Material to process:
□ □ □
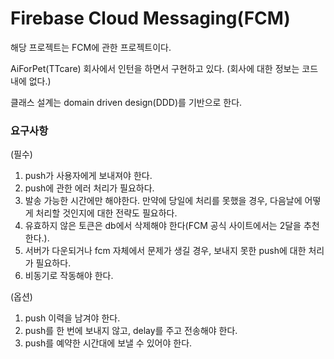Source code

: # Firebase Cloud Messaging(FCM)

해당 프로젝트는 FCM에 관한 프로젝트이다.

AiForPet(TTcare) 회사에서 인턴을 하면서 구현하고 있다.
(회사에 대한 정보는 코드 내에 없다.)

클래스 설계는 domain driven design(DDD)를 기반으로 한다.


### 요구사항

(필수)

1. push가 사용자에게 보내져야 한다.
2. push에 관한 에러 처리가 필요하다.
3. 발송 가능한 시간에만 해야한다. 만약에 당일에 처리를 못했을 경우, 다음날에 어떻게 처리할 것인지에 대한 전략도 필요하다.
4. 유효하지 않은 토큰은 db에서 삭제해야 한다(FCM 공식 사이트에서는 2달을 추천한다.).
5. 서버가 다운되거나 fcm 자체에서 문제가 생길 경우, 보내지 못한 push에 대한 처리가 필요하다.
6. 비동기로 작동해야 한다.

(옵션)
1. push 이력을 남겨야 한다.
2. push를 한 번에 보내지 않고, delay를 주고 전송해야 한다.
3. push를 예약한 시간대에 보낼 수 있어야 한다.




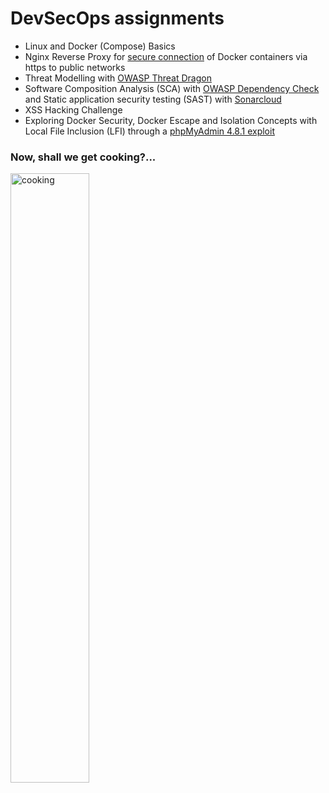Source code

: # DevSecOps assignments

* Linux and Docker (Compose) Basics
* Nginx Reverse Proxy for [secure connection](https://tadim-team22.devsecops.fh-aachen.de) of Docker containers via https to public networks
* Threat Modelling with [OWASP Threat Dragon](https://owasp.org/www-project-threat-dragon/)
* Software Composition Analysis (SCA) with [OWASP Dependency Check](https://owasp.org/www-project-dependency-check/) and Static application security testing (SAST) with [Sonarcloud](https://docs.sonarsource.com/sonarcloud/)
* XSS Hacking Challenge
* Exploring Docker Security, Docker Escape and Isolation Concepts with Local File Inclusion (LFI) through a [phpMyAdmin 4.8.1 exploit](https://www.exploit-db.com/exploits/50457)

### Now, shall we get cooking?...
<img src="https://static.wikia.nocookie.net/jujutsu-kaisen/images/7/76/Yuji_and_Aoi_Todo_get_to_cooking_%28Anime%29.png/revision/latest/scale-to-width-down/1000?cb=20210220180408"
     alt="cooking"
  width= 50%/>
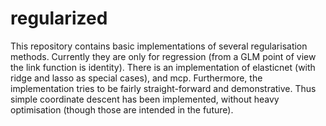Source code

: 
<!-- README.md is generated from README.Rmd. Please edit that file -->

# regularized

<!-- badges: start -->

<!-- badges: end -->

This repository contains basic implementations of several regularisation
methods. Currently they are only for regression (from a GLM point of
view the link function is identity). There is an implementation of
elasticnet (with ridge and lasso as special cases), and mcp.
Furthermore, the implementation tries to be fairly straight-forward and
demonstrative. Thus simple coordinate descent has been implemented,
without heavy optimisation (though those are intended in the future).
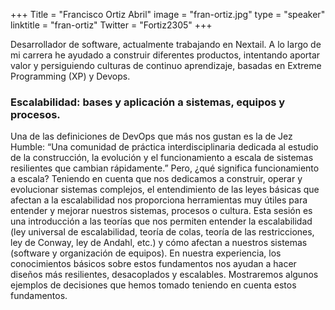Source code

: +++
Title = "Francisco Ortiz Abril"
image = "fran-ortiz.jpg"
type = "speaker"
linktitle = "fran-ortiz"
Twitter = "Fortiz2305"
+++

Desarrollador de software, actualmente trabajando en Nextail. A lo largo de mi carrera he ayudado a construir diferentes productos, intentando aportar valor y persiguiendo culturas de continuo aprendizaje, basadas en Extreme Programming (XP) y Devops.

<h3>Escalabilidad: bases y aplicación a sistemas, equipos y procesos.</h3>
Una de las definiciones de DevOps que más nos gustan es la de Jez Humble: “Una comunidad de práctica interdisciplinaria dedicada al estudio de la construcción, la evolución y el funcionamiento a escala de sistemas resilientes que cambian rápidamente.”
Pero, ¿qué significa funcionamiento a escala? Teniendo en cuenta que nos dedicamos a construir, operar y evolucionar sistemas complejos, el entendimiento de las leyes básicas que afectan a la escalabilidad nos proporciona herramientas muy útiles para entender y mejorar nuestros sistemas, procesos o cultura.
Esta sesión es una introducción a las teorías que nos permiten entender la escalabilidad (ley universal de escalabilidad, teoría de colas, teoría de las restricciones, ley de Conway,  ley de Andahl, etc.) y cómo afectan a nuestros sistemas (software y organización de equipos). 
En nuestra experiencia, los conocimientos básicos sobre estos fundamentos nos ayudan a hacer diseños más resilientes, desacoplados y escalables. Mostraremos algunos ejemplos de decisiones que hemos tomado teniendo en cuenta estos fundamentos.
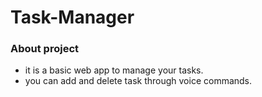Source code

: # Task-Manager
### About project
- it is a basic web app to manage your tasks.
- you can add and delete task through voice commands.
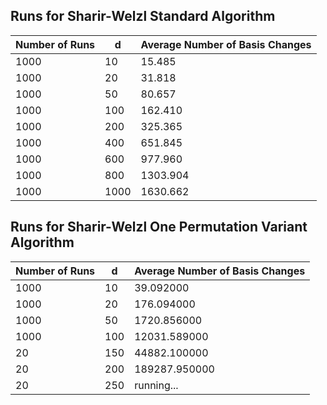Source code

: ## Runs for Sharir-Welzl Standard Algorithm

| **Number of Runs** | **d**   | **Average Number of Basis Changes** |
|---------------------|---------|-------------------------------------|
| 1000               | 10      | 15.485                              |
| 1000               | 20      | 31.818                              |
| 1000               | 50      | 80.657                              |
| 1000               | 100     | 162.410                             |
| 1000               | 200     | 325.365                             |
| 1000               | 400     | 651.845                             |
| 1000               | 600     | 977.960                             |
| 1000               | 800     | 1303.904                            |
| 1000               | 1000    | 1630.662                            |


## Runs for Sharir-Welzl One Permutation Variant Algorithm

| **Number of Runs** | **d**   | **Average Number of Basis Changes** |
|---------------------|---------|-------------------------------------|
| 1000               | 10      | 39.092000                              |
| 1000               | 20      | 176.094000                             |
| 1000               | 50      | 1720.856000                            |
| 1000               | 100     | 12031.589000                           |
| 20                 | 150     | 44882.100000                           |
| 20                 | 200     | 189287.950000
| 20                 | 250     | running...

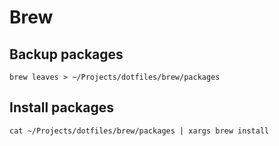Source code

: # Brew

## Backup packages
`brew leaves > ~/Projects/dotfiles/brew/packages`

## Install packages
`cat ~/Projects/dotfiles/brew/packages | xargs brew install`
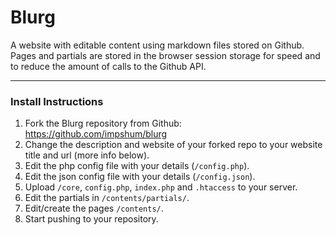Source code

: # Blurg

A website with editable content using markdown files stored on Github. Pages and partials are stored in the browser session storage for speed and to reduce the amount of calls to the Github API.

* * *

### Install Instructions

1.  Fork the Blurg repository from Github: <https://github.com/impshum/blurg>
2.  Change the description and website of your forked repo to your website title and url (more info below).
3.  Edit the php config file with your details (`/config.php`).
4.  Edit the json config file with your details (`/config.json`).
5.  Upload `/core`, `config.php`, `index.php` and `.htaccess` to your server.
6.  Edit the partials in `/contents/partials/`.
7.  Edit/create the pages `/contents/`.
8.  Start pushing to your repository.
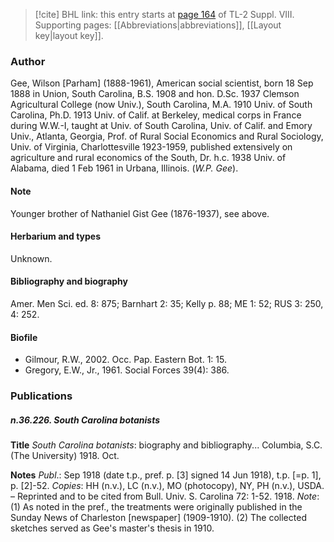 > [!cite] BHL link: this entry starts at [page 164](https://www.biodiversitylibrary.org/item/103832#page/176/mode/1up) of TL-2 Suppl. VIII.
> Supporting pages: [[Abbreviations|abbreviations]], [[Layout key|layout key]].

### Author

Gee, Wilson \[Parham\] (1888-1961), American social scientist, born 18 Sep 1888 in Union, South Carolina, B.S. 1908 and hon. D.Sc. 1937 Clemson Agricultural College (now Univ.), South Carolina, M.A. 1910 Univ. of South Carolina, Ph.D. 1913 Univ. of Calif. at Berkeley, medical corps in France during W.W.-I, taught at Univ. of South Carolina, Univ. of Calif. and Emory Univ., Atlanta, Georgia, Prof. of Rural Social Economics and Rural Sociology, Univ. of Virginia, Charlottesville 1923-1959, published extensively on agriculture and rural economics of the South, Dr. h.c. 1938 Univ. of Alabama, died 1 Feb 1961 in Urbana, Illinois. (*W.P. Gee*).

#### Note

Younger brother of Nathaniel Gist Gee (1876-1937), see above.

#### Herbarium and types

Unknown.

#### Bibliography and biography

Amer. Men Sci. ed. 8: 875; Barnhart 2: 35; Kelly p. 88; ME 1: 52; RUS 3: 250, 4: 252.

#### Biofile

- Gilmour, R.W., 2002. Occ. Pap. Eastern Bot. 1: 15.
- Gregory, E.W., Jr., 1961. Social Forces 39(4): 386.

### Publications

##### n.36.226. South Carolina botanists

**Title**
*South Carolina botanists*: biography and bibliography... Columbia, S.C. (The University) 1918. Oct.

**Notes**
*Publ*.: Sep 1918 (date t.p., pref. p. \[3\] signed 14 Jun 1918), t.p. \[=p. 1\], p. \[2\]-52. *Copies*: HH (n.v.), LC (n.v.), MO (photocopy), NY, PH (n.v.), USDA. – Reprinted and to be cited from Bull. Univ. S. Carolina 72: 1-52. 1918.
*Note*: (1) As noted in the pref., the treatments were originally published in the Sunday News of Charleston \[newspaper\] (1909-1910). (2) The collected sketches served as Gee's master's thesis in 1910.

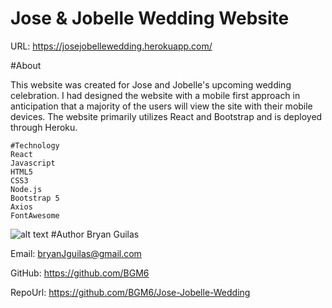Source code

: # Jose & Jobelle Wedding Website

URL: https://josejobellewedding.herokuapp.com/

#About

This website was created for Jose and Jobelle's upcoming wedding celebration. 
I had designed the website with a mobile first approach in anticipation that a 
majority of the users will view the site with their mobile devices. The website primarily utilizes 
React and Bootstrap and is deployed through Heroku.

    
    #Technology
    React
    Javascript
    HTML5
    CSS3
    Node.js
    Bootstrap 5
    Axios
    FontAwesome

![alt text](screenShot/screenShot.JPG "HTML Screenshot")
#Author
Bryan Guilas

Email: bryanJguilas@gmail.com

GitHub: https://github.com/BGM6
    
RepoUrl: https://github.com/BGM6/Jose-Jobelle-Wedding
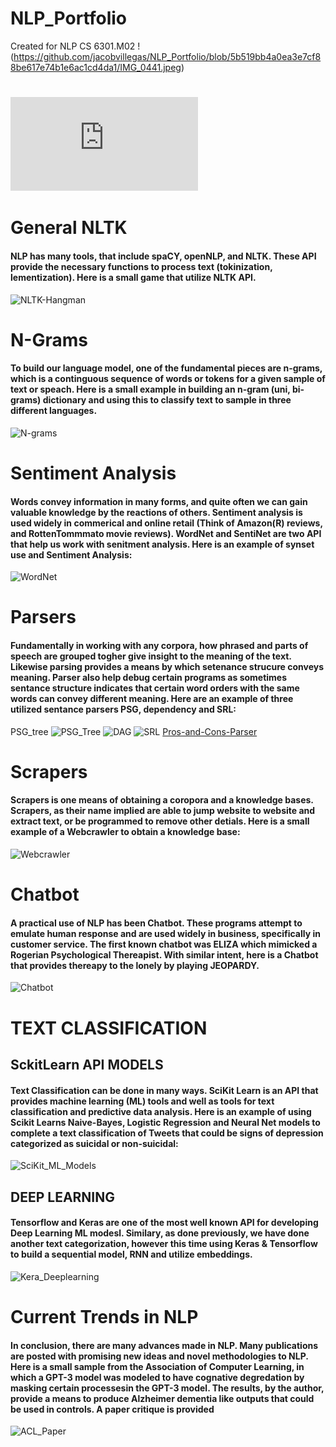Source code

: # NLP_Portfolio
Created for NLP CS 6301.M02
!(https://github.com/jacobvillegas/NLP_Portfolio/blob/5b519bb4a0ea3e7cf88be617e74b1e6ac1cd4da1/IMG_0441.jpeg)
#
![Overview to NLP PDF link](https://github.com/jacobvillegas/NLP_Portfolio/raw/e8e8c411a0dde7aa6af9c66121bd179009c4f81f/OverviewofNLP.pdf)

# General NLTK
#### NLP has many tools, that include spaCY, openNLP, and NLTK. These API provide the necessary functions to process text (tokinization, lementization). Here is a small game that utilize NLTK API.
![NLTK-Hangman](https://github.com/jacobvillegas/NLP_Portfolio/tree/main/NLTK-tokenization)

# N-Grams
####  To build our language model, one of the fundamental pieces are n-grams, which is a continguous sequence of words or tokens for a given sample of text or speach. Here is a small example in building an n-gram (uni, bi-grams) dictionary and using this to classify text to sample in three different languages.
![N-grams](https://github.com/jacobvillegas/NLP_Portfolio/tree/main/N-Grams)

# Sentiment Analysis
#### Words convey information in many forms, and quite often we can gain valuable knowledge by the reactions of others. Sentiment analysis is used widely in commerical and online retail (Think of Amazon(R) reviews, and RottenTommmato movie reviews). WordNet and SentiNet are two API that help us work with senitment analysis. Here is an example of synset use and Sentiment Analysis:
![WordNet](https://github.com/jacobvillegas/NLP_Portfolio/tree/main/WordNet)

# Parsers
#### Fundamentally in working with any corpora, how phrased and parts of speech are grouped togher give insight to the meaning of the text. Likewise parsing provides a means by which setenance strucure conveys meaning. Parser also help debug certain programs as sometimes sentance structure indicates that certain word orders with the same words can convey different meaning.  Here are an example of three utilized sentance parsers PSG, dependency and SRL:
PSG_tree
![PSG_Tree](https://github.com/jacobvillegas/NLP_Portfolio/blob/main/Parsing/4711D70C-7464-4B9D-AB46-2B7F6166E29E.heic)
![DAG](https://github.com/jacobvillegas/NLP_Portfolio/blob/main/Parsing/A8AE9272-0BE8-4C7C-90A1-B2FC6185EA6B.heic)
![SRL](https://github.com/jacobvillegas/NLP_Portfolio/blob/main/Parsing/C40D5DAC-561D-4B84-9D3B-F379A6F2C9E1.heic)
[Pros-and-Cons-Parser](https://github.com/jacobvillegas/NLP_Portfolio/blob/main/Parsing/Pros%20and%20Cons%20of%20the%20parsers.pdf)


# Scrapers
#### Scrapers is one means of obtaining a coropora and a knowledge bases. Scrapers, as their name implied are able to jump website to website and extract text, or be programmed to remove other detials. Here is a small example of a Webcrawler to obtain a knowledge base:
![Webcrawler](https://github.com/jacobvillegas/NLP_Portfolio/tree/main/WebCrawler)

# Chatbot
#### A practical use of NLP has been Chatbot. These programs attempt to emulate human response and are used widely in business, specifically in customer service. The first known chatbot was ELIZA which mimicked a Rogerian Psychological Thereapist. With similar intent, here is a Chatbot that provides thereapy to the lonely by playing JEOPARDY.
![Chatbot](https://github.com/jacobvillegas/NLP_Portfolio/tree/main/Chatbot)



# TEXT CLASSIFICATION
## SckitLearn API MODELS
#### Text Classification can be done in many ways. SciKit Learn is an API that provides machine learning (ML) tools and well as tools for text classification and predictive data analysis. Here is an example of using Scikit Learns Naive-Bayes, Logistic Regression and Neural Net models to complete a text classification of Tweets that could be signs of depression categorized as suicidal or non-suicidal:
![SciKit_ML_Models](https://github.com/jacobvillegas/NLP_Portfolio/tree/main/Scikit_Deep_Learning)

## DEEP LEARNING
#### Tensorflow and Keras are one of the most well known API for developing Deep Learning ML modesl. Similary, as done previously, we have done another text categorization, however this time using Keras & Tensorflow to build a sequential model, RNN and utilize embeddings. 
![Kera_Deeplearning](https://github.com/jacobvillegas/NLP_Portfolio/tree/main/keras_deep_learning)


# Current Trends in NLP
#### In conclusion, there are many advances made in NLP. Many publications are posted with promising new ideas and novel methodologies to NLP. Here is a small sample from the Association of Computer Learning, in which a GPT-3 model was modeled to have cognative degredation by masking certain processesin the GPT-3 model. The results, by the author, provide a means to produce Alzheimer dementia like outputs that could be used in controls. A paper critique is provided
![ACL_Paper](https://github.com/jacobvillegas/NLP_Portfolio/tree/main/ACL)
□ □ □
Search the listing for the word "Projects", and copy every line in which it is found.

`brew leaves > ~/Projects/dotfiles/brew/packages`
`cat ~/Projects/dotfiles/brew/packages | xargs brew install`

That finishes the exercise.